(Stored entries)
◆ ◆ ◆ ◆
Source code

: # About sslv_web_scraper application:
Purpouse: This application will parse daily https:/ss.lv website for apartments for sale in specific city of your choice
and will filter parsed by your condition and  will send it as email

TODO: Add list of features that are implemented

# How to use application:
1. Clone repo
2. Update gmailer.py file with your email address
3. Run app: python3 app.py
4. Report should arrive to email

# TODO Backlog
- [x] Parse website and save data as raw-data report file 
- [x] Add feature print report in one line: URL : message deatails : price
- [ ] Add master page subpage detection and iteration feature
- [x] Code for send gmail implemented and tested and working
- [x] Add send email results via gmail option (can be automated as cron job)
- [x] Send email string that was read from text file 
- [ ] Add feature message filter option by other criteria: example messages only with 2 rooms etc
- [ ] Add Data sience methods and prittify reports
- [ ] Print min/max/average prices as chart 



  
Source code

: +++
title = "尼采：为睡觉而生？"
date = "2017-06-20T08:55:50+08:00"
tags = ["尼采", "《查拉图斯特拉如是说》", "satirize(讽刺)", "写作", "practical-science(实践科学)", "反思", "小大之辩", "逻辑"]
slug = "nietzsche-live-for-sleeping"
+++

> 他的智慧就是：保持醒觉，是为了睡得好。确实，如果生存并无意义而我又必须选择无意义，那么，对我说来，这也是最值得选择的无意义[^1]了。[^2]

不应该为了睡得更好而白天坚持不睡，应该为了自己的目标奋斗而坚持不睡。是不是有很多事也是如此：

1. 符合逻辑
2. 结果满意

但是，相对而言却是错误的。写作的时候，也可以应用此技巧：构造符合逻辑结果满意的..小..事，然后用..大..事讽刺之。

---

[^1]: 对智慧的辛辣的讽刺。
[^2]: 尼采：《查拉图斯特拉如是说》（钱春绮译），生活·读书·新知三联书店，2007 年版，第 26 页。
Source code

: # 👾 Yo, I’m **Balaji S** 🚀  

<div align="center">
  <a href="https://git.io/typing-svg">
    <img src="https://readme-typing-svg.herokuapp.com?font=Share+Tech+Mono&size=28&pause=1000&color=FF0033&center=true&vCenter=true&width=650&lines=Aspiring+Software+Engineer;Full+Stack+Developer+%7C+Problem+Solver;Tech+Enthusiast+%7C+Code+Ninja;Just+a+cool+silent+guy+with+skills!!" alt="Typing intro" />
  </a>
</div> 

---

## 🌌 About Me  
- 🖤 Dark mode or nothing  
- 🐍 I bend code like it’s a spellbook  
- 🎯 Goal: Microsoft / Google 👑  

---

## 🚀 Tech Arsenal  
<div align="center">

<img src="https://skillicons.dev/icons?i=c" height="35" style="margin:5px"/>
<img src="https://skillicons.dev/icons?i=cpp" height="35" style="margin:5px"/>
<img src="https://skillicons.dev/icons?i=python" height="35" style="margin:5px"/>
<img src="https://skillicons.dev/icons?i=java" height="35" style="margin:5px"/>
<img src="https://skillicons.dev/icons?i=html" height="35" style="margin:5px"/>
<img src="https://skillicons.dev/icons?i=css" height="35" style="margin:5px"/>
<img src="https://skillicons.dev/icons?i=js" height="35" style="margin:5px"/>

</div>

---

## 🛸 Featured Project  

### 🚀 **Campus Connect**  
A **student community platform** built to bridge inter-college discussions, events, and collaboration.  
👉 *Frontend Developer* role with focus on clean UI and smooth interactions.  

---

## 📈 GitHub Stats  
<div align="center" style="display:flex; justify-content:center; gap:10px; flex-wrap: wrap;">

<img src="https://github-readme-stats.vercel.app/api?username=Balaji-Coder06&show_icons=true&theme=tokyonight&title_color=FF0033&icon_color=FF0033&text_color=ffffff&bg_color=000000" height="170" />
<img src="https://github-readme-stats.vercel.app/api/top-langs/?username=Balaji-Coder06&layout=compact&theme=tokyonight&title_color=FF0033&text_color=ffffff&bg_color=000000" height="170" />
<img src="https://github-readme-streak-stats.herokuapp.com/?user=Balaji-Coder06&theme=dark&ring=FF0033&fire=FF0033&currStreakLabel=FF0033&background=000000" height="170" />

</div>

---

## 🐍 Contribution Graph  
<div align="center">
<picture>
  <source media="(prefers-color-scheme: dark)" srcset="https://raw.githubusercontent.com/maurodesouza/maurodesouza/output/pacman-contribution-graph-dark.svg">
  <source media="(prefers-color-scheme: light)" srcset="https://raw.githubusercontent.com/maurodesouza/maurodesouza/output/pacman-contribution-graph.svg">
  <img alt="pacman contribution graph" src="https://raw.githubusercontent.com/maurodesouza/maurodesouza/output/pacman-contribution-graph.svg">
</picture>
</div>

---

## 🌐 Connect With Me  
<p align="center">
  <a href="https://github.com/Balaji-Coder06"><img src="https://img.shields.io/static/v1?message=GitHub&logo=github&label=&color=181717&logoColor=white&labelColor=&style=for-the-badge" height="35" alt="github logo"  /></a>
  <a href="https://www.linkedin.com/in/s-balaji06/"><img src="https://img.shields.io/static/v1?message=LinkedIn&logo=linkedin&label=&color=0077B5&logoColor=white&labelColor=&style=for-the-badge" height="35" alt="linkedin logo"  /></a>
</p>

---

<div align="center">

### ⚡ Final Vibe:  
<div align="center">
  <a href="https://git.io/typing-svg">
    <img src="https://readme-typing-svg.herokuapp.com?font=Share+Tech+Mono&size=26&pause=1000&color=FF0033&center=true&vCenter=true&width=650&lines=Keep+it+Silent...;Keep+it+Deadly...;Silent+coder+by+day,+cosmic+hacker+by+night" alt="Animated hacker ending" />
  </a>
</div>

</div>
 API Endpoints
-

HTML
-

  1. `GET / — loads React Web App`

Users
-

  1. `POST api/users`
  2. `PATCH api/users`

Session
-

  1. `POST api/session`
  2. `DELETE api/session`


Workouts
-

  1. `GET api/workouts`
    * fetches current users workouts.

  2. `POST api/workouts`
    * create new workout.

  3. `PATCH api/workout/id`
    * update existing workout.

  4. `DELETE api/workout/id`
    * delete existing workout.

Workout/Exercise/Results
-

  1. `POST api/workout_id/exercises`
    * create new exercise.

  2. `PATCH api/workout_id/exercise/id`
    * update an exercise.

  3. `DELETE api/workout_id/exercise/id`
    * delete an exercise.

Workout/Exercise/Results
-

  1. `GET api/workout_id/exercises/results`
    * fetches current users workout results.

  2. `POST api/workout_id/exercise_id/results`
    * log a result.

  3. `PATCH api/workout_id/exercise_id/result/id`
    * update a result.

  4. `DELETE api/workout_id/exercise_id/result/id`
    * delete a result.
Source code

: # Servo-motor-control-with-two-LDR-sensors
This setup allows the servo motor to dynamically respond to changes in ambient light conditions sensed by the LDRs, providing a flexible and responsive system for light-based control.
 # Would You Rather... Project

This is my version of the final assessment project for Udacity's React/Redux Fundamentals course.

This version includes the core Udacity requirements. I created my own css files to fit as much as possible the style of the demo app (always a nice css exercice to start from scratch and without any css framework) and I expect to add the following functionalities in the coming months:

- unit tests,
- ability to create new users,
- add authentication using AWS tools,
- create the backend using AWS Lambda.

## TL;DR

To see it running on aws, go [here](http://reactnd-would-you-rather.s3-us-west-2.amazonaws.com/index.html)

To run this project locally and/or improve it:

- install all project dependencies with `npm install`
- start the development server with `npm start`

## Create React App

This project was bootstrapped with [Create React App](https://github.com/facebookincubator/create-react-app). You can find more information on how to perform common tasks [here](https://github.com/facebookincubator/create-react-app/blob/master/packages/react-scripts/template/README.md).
◆ ◆ ◆ ◆
Goal of the exercise = Nothing may be dropped or altered. Copy every line above.

Written response =
Source code

: # About sslv_web_scraper application:
Purpouse: This application will parse daily https:/ss.lv website for apartments for sale in specific city of your choice
and will filter parsed by your condition and  will send it as email

TODO: Add list of features that are implemented

# How to use application:
1. Clone repo
2. Update gmailer.py file with your email address
3. Run app: python3 app.py
4. Report should arrive to email

# TODO Backlog
- [x] Parse website and save data as raw-data report file 
- [x] Add feature print report in one line: URL : message deatails : price
- [ ] Add master page subpage detection and iteration feature
- [x] Code for send gmail implemented and tested and working
- [x] Add send email results via gmail option (can be automated as cron job)
- [x] Send email string that was read from text file 
- [ ] Add feature message filter option by other criteria: example messages only with 2 rooms etc
- [ ] Add Data sience methods and prittify reports
- [ ] Print min/max/average prices as chart 



  
Source code

: +++
title = "尼采：为睡觉而生？"
date = "2017-06-20T08:55:50+08:00"
tags = ["尼采", "《查拉图斯特拉如是说》", "satirize(讽刺)", "写作", "practical-science(实践科学)", "反思", "小大之辩", "逻辑"]
slug = "nietzsche-live-for-sleeping"
+++

> 他的智慧就是：保持醒觉，是为了睡得好。确实，如果生存并无意义而我又必须选择无意义，那么，对我说来，这也是最值得选择的无意义[^1]了。[^2]

不应该为了睡得更好而白天坚持不睡，应该为了自己的目标奋斗而坚持不睡。是不是有很多事也是如此：

1. 符合逻辑
2. 结果满意

但是，相对而言却是错误的。写作的时候，也可以应用此技巧：构造符合逻辑结果满意的..小..事，然后用..大..事讽刺之。

---

[^1]: 对智慧的辛辣的讽刺。
[^2]: 尼采：《查拉图斯特拉如是说》（钱春绮译），生活·读书·新知三联书店，2007 年版，第 26 页。
Source code

: # 👾 Yo, I’m **Balaji S** 🚀  

<div align="center">
  <a href="https://git.io/typing-svg">
    <img src="https://readme-typing-svg.herokuapp.com?font=Share+Tech+Mono&size=28&pause=1000&color=FF0033&center=true&vCenter=true&width=650&lines=Aspiring+Software+Engineer;Full+Stack+Developer+%7C+Problem+Solver;Tech+Enthusiast+%7C+Code+Ninja;Just+a+cool+silent+guy+with+skills!!" alt="Typing intro" />
  </a>
</div> 

---

## 🌌 About Me  
- 🖤 Dark mode or nothing  
- 🐍 I bend code like it’s a spellbook  
- 🎯 Goal: Microsoft / Google 👑  

---

## 🚀 Tech Arsenal  
<div align="center">

<img src="https://skillicons.dev/icons?i=c" height="35" style="margin:5px"/>
<img src="https://skillicons.dev/icons?i=cpp" height="35" style="margin:5px"/>
<img src="https://skillicons.dev/icons?i=python" height="35" style="margin:5px"/>
<img src="https://skillicons.dev/icons?i=java" height="35" style="margin:5px"/>
<img src="https://skillicons.dev/icons?i=html" height="35" style="margin:5px"/>
<img src="https://skillicons.dev/icons?i=css" height="35" style="margin:5px"/>
<img src="https://skillicons.dev/icons?i=js" height="35" style="margin:5px"/>

</div>

---

## 🛸 Featured Project  

### 🚀 **Campus Connect**  
A **student community platform** built to bridge inter-college discussions, events, and collaboration.  
👉 *Frontend Developer* role with focus on clean UI and smooth interactions.  

---

## 📈 GitHub Stats  
<div align="center" style="display:flex; justify-content:center; gap:10px; flex-wrap: wrap;">

<img src="https://github-readme-stats.vercel.app/api?username=Balaji-Coder06&show_icons=true&theme=tokyonight&title_color=FF0033&icon_color=FF0033&text_color=ffffff&bg_color=000000" height="170" />
<img src="https://github-readme-stats.vercel.app/api/top-langs/?username=Balaji-Coder06&layout=compact&theme=tokyonight&title_color=FF0033&text_color=ffffff&bg_color=000000" height="170" />
<img src="https://github-readme-streak-stats.herokuapp.com/?user=Balaji-Coder06&theme=dark&ring=FF0033&fire=FF0033&currStreakLabel=FF0033&background=000000" height="170" />

</div>

---

## 🐍 Contribution Graph  
<div align="center">
<picture>
  <source media="(prefers-color-scheme: dark)" srcset="https://raw.githubusercontent.com/maurodesouza/maurodesouza/output/pacman-contribution-graph-dark.svg">
  <source media="(prefers-color-scheme: light)" srcset="https://raw.githubusercontent.com/maurodesouza/maurodesouza/output/pacman-contribution-graph.svg">
  <img alt="pacman contribution graph" src="https://raw.githubusercontent.com/maurodesouza/maurodesouza/output/pacman-contribution-graph.svg">
</picture>
</div>

---

## 🌐 Connect With Me  
<p align="center">
  <a href="https://github.com/Balaji-Coder06"><img src="https://img.shields.io/static/v1?message=GitHub&logo=github&label=&color=181717&logoColor=white&labelColor=&style=for-the-badge" height="35" alt="github logo"  /></a>
  <a href="https://www.linkedin.com/in/s-balaji06/"><img src="https://img.shields.io/static/v1?message=LinkedIn&logo=linkedin&label=&color=0077B5&logoColor=white&labelColor=&style=for-the-badge" height="35" alt="linkedin logo"  /></a>
</p>

---

<div align="center">

### ⚡ Final Vibe:  
<div align="center">
  <a href="https://git.io/typing-svg">
    <img src="https://readme-typing-svg.herokuapp.com?font=Share+Tech+Mono&size=26&pause=1000&color=FF0033&center=true&vCenter=true&width=650&lines=Keep+it+Silent...;Keep+it+Deadly...;Silent+coder+by+day,+cosmic+hacker+by+night" alt="Animated hacker ending" />
  </a>
</div>

</div>
 API Endpoints
-

HTML
-

  1. `GET / — loads React Web App`

Users
-

  1. `POST api/users`
  2. `PATCH api/users`

Session
-

  1. `POST api/session`
  2. `DELETE api/session`


Workouts
-

  1. `GET api/workouts`
    * fetches current users workouts.

  2. `POST api/workouts`
    * create new workout.

  3. `PATCH api/workout/id`
    * update existing workout.

  4. `DELETE api/workout/id`
    * delete existing workout.

Workout/Exercise/Results
-

  1. `POST api/workout_id/exercises`
    * create new exercise.

  2. `PATCH api/workout_id/exercise/id`
    * update an exercise.

  3. `DELETE api/workout_id/exercise/id`
    * delete an exercise.

Workout/Exercise/Results
-

  1. `GET api/workout_id/exercises/results`
    * fetches current users workout results.

  2. `POST api/workout_id/exercise_id/results`
    * log a result.

  3. `PATCH api/workout_id/exercise_id/result/id`
    * update a result.

  4. `DELETE api/workout_id/exercise_id/result/id`
    * delete a result.
Source code

: # Servo-motor-control-with-two-LDR-sensors
This setup allows the servo motor to dynamically respond to changes in ambient light conditions sensed by the LDRs, providing a flexible and responsive system for light-based control.
 # Would You Rather... Project

This is my version of the final assessment project for Udacity's React/Redux Fundamentals course.

This version includes the core Udacity requirements. I created my own css files to fit as much as possible the style of the demo app (always a nice css exercice to start from scratch and without any css framework) and I expect to add the following functionalities in the coming months:

- unit tests,
- ability to create new users,
- add authentication using AWS tools,
- create the backend using AWS Lambda.

## TL;DR

To see it running on aws, go [here](http://reactnd-would-you-rather.s3-us-west-2.amazonaws.com/index.html)

To run this project locally and/or improve it:

- install all project dependencies with `npm install`
- start the development server with `npm start`

## Create React App

This project was bootstrapped with [Create React App](https://github.com/facebookincubator/create-react-app). You can find more information on how to perform common tasks [here](https://github.com/facebookincubator/create-react-app/blob/master/packages/react-scripts/template/README.md).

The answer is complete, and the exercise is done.